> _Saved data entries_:
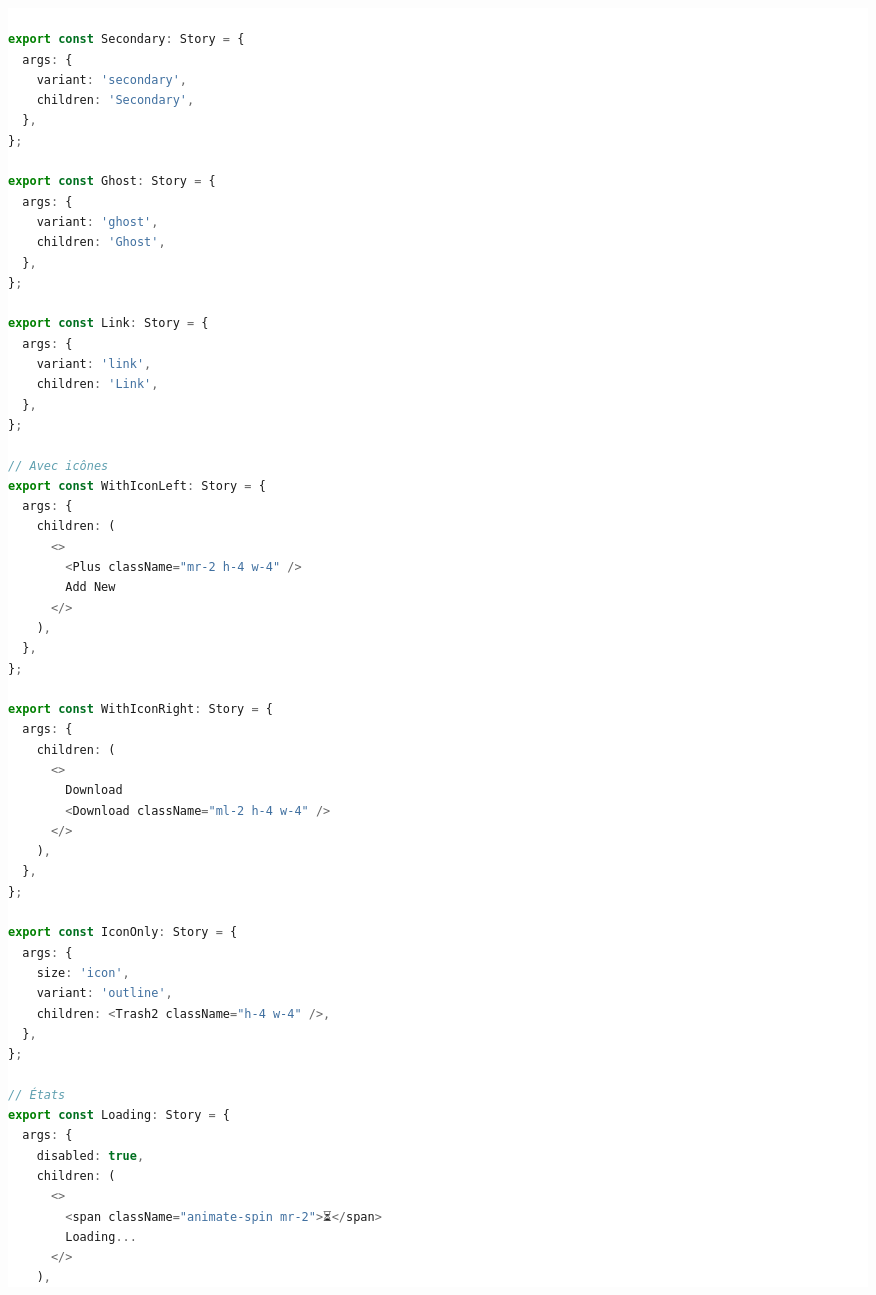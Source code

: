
 ```typescript

export const Secondary: Story = {
  args: {
    variant: 'secondary',
    children: 'Secondary',
  },
};

export const Ghost: Story = {
  args: {
    variant: 'ghost',
    children: 'Ghost',
  },
};

export const Link: Story = {
  args: {
    variant: 'link',
    children: 'Link',
  },
};

// Avec icônes
export const WithIconLeft: Story = {
  args: {
    children: (
      <>
        <Plus className="mr-2 h-4 w-4" />
        Add New
      </>
    ),
  },
};

export const WithIconRight: Story = {
  args: {
    children: (
      <>
        Download
        <Download className="ml-2 h-4 w-4" />
      </>
    ),
  },
};

export const IconOnly: Story = {
  args: {
    size: 'icon',
    variant: 'outline',
    children: <Trash2 className="h-4 w-4" />,
  },
};

// États
export const Loading: Story = {
  args: {
    disabled: true,
    children: (
      <>
        <span className="animate-spin mr-2">⏳</span>
        Loading...
      </>
    ),
```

> _Try it_: Reply with the number of lines in the data above that contain "Download", and with nothing else.

> _Solution for this problem_: 2